Orwell: Two minus, one plus
I'm now most of the way through the four volume Essays, Journalism & Letters, which I've been rereading and enjoying. Several points struck me, and since Orwell is unfortunately not around to argue with I thought I would put them on my blog instead:
"One argument for Basic English is that by existing side by side with Standard English it can act as a sort of corrective to the oratory of statesmen and publicists. High-sounding phrases, when translated into Basic, are often deflated in a surprising way. For example, I presented to a Basic expert the sentence, "He little knew the fate that lay in store for him"—to be told that in Basic this would become "He was far from certain what was going to happen". It sounds decidedly less impressive, but it means the same."(Volume III, 63, "As I Please," Tribune, 18 August 1944)
The denotation of the two sentences may be about the same, but the connotation is quite different. The first clearly implies that something important and surprising is going to happen to the character, the second carries no such implication. An extraordinary mistake for Orwell, who was not only a writer but a novelist, to make.
The book was suppressed ... . But in the process an important step forward was made. It was ruled that you may now print the first and last letters of the word with two asterisks in between, clearly indicating that it had four letters. This makes it reasonably sure that within a few years the word will be printable in full.
So does progress continue—and it is genuine progress, in my opinion, for if only our half-dozen "bad" words could be got off the lavatory wall and on to the printed page, they would soon lose their magical quality, and the habit of swearing, degrading to our thoughts and weakening to our language, might become less common.(Volume IV, 65, Tribune, "As I Please," 6 December 1946)
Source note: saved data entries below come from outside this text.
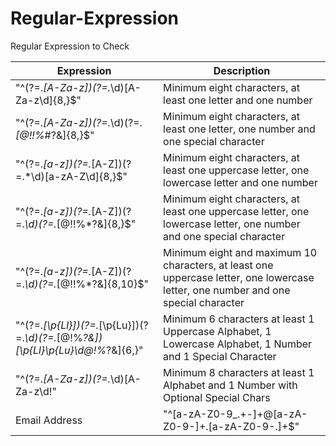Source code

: # Regular-Expression
Regular Expression to Check

| Expression  | Description |
| ------------- | ------------- |
| "^(?=.*[A-Za-z])(?=.*\d)[A-Za-z\d]{8,}$"  | Minimum eight characters, at least one letter and one number |
| "^(?=.*[A-Za-z])(?=.*\d)(?=.*[@$!%*#?&])[A-Za-z\d@$!%*#?&]{8,}$"  | Minimum eight characters, at least one letter, one number and one special character  |
|"^(?=.*[a-z])(?=.*[A-Z])(?=.*\d)[a-zA-Z\d]{8,}$"|Minimum eight characters, at least one uppercase letter, one lowercase letter and one number|
|"^(?=.*[a-z])(?=.*[A-Z])(?=.*\d)(?=.*[@$!%*?&])[A-Za-z\d@$!%*?&]{8,}$"|Minimum eight characters, at least one uppercase letter, one lowercase letter, one number and one special character |
|"^(?=.*[a-z])(?=.*[A-Z])(?=.*\d)(?=.*[@$!%*?&])[A-Za-z\d@$!%*?&]{8,10}$"|Minimum eight and maximum 10 characters, at least one uppercase letter, one lowercase letter, one number and one special character|
|"^(?=.*[\p{Ll}])(?=.*[\p{Lu}])(?=.*\d)(?=.*[$@$!%*?&])[\p{Ll}\p{Lu}\d$@$!%*?&]{6,}"|Minimum 6 characters at least 1 Uppercase Alphabet, 1 Lowercase Alphabet, 1 Number and 1 Special Character|
|"^(?=.*[A-Za-z])(?=.*\d)[A-Za-z\d!$%@#£€*?&]{8,}$"|Minimum 8 characters at least 1 Alphabet and 1 Number with Optional Special Chars|
|Email Address|"^[a-zA-Z0-9_.+-]+@[a-zA-Z0-9-]+\.[a-zA-Z0-9-.]+$"|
A plausible conjecture, but unfortunately a mistaken one. "F**k" can now be printed in full, and is. And its present participle is routinely used in conversation as the modern equivalent of "um," or perhaps a comma. I had a recent online conversation (in World of Warcraft) with someone who was surprised that I had any objection to the practice.
On the other hand, in "As I Please" for 27 December 1946, Orwell cites Shaw as arguing that people today are more credulous than in the Middle Ages, with the example of the belief that the earth is round. Orwell goes on to discuss in some detail his own reasons for believing that the earth is round, and concludes that while he has good reason to think it is not flat, his belief that it is not, say, egg shaped comes down to belief in the authority of experts which he is not in a position to confirm at first hand.
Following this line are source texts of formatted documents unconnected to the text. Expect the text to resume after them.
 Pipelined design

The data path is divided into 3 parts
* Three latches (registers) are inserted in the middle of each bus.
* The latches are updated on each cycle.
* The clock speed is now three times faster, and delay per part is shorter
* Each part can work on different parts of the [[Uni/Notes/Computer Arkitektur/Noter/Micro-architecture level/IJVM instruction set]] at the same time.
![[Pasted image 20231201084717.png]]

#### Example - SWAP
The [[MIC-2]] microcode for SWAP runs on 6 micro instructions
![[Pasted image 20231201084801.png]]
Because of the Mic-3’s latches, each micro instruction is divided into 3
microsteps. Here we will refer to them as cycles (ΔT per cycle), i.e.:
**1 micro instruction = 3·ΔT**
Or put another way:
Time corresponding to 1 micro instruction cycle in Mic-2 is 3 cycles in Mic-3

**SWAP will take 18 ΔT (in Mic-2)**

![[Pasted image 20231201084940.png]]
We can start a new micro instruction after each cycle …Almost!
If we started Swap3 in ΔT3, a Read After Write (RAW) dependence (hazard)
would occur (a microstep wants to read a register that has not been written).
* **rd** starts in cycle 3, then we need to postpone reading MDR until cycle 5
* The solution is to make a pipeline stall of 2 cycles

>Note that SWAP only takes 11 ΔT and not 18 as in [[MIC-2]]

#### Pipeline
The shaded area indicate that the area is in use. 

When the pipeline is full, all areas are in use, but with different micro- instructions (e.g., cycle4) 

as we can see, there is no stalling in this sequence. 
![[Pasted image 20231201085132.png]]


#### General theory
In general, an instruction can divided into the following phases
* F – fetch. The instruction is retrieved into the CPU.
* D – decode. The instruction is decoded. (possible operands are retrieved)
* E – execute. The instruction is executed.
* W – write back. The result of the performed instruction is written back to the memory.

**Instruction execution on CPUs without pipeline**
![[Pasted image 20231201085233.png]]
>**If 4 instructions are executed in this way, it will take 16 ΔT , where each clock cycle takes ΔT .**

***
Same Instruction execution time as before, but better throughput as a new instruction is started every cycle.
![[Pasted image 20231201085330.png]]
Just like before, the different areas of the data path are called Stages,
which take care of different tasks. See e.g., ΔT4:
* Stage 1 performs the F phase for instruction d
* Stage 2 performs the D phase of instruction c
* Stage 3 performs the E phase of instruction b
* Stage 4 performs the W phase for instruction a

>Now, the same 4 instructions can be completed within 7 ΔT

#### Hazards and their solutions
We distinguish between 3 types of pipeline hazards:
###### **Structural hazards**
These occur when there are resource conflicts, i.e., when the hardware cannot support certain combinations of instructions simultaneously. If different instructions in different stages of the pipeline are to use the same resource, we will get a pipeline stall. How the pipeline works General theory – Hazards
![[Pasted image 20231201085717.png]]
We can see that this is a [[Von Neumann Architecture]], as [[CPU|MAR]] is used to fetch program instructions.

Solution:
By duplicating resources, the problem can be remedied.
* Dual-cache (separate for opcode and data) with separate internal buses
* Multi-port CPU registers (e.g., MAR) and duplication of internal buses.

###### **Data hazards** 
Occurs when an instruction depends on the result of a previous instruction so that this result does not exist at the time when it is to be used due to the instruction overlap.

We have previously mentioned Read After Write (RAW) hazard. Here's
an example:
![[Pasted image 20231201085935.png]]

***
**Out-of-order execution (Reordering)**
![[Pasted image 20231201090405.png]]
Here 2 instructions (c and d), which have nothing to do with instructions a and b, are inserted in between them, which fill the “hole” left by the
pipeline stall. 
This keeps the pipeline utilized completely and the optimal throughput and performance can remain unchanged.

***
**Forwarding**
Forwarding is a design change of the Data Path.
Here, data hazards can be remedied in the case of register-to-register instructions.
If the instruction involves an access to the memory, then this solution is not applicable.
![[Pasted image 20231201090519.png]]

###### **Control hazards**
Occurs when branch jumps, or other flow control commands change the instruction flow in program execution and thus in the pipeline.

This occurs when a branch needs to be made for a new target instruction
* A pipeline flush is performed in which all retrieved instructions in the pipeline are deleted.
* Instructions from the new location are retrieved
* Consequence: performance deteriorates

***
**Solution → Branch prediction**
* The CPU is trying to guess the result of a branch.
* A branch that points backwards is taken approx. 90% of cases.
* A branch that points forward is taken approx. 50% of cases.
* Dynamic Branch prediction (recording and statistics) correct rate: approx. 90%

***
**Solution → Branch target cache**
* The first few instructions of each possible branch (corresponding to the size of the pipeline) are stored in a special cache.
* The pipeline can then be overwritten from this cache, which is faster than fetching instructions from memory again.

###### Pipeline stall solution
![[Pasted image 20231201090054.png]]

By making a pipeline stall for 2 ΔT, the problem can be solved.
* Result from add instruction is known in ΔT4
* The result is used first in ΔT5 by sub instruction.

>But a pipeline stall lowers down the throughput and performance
It is very much the same point that I have made in the past here about evolution—that most who accept it, like most who deny it, are doing so out of their belief in the authorities they respect, not because they know what the arguments and evidence are.
Readers who follow the links will find that they go to pieces which cover a variety of subjects in addition to the ones I am discussing—and are all worth reading. It occurs to me that perhaps, when I set up this blog, I should have borrowed the title Orwell used for his columns.